## SUPPLIED INFORMATION
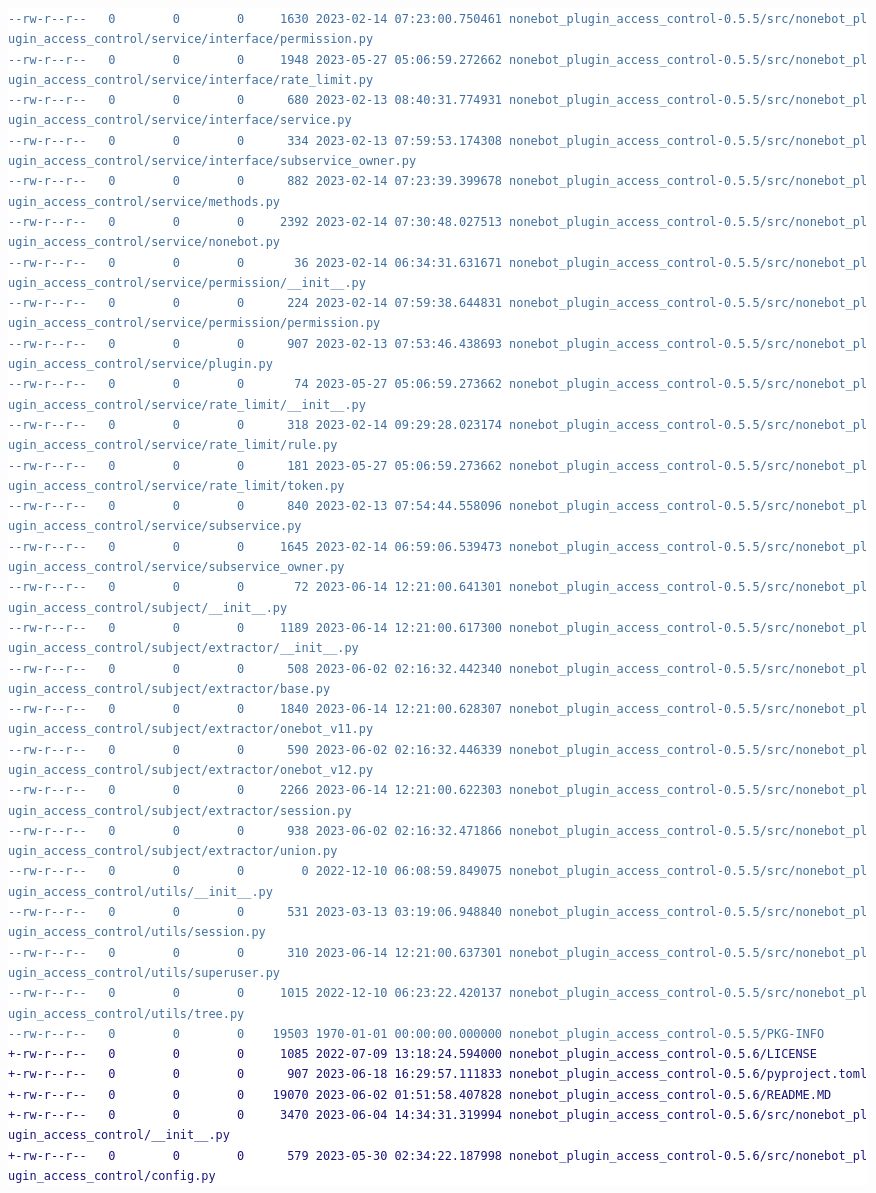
```diff
--rw-r--r--   0        0        0     1630 2023-02-14 07:23:00.750461 nonebot_plugin_access_control-0.5.5/src/nonebot_plugin_access_control/service/interface/permission.py
--rw-r--r--   0        0        0     1948 2023-05-27 05:06:59.272662 nonebot_plugin_access_control-0.5.5/src/nonebot_plugin_access_control/service/interface/rate_limit.py
--rw-r--r--   0        0        0      680 2023-02-13 08:40:31.774931 nonebot_plugin_access_control-0.5.5/src/nonebot_plugin_access_control/service/interface/service.py
--rw-r--r--   0        0        0      334 2023-02-13 07:59:53.174308 nonebot_plugin_access_control-0.5.5/src/nonebot_plugin_access_control/service/interface/subservice_owner.py
--rw-r--r--   0        0        0      882 2023-02-14 07:23:39.399678 nonebot_plugin_access_control-0.5.5/src/nonebot_plugin_access_control/service/methods.py
--rw-r--r--   0        0        0     2392 2023-02-14 07:30:48.027513 nonebot_plugin_access_control-0.5.5/src/nonebot_plugin_access_control/service/nonebot.py
--rw-r--r--   0        0        0       36 2023-02-14 06:34:31.631671 nonebot_plugin_access_control-0.5.5/src/nonebot_plugin_access_control/service/permission/__init__.py
--rw-r--r--   0        0        0      224 2023-02-14 07:59:38.644831 nonebot_plugin_access_control-0.5.5/src/nonebot_plugin_access_control/service/permission/permission.py
--rw-r--r--   0        0        0      907 2023-02-13 07:53:46.438693 nonebot_plugin_access_control-0.5.5/src/nonebot_plugin_access_control/service/plugin.py
--rw-r--r--   0        0        0       74 2023-05-27 05:06:59.273662 nonebot_plugin_access_control-0.5.5/src/nonebot_plugin_access_control/service/rate_limit/__init__.py
--rw-r--r--   0        0        0      318 2023-02-14 09:29:28.023174 nonebot_plugin_access_control-0.5.5/src/nonebot_plugin_access_control/service/rate_limit/rule.py
--rw-r--r--   0        0        0      181 2023-05-27 05:06:59.273662 nonebot_plugin_access_control-0.5.5/src/nonebot_plugin_access_control/service/rate_limit/token.py
--rw-r--r--   0        0        0      840 2023-02-13 07:54:44.558096 nonebot_plugin_access_control-0.5.5/src/nonebot_plugin_access_control/service/subservice.py
--rw-r--r--   0        0        0     1645 2023-02-14 06:59:06.539473 nonebot_plugin_access_control-0.5.5/src/nonebot_plugin_access_control/service/subservice_owner.py
--rw-r--r--   0        0        0       72 2023-06-14 12:21:00.641301 nonebot_plugin_access_control-0.5.5/src/nonebot_plugin_access_control/subject/__init__.py
--rw-r--r--   0        0        0     1189 2023-06-14 12:21:00.617300 nonebot_plugin_access_control-0.5.5/src/nonebot_plugin_access_control/subject/extractor/__init__.py
--rw-r--r--   0        0        0      508 2023-06-02 02:16:32.442340 nonebot_plugin_access_control-0.5.5/src/nonebot_plugin_access_control/subject/extractor/base.py
--rw-r--r--   0        0        0     1840 2023-06-14 12:21:00.628307 nonebot_plugin_access_control-0.5.5/src/nonebot_plugin_access_control/subject/extractor/onebot_v11.py
--rw-r--r--   0        0        0      590 2023-06-02 02:16:32.446339 nonebot_plugin_access_control-0.5.5/src/nonebot_plugin_access_control/subject/extractor/onebot_v12.py
--rw-r--r--   0        0        0     2266 2023-06-14 12:21:00.622303 nonebot_plugin_access_control-0.5.5/src/nonebot_plugin_access_control/subject/extractor/session.py
--rw-r--r--   0        0        0      938 2023-06-02 02:16:32.471866 nonebot_plugin_access_control-0.5.5/src/nonebot_plugin_access_control/subject/extractor/union.py
--rw-r--r--   0        0        0        0 2022-12-10 06:08:59.849075 nonebot_plugin_access_control-0.5.5/src/nonebot_plugin_access_control/utils/__init__.py
--rw-r--r--   0        0        0      531 2023-03-13 03:19:06.948840 nonebot_plugin_access_control-0.5.5/src/nonebot_plugin_access_control/utils/session.py
--rw-r--r--   0        0        0      310 2023-06-14 12:21:00.637301 nonebot_plugin_access_control-0.5.5/src/nonebot_plugin_access_control/utils/superuser.py
--rw-r--r--   0        0        0     1015 2022-12-10 06:23:22.420137 nonebot_plugin_access_control-0.5.5/src/nonebot_plugin_access_control/utils/tree.py
--rw-r--r--   0        0        0    19503 1970-01-01 00:00:00.000000 nonebot_plugin_access_control-0.5.5/PKG-INFO
+-rw-r--r--   0        0        0     1085 2022-07-09 13:18:24.594000 nonebot_plugin_access_control-0.5.6/LICENSE
+-rw-r--r--   0        0        0      907 2023-06-18 16:29:57.111833 nonebot_plugin_access_control-0.5.6/pyproject.toml
+-rw-r--r--   0        0        0    19070 2023-06-02 01:51:58.407828 nonebot_plugin_access_control-0.5.6/README.MD
+-rw-r--r--   0        0        0     3470 2023-06-04 14:34:31.319994 nonebot_plugin_access_control-0.5.6/src/nonebot_plugin_access_control/__init__.py
+-rw-r--r--   0        0        0      579 2023-05-30 02:34:22.187998 nonebot_plugin_access_control-0.5.6/src/nonebot_plugin_access_control/config.py
```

## WHAT IS NEEDED
Return each line from the material that includes the string "session".

## ANSWER SPACE
--rw-r--r--   0        0        0     2266 2023-06-14 12:21:00.622303 nonebot_plugin_access_control-0.5.5/src/nonebot_plugin_access_control/subject/extractor/session.py
--rw-r--r--   0        0        0      531 2023-03-13 03:19:06.948840 nonebot_plugin_access_control-0.5.5/src/nonebot_plugin_access_control/utils/session.py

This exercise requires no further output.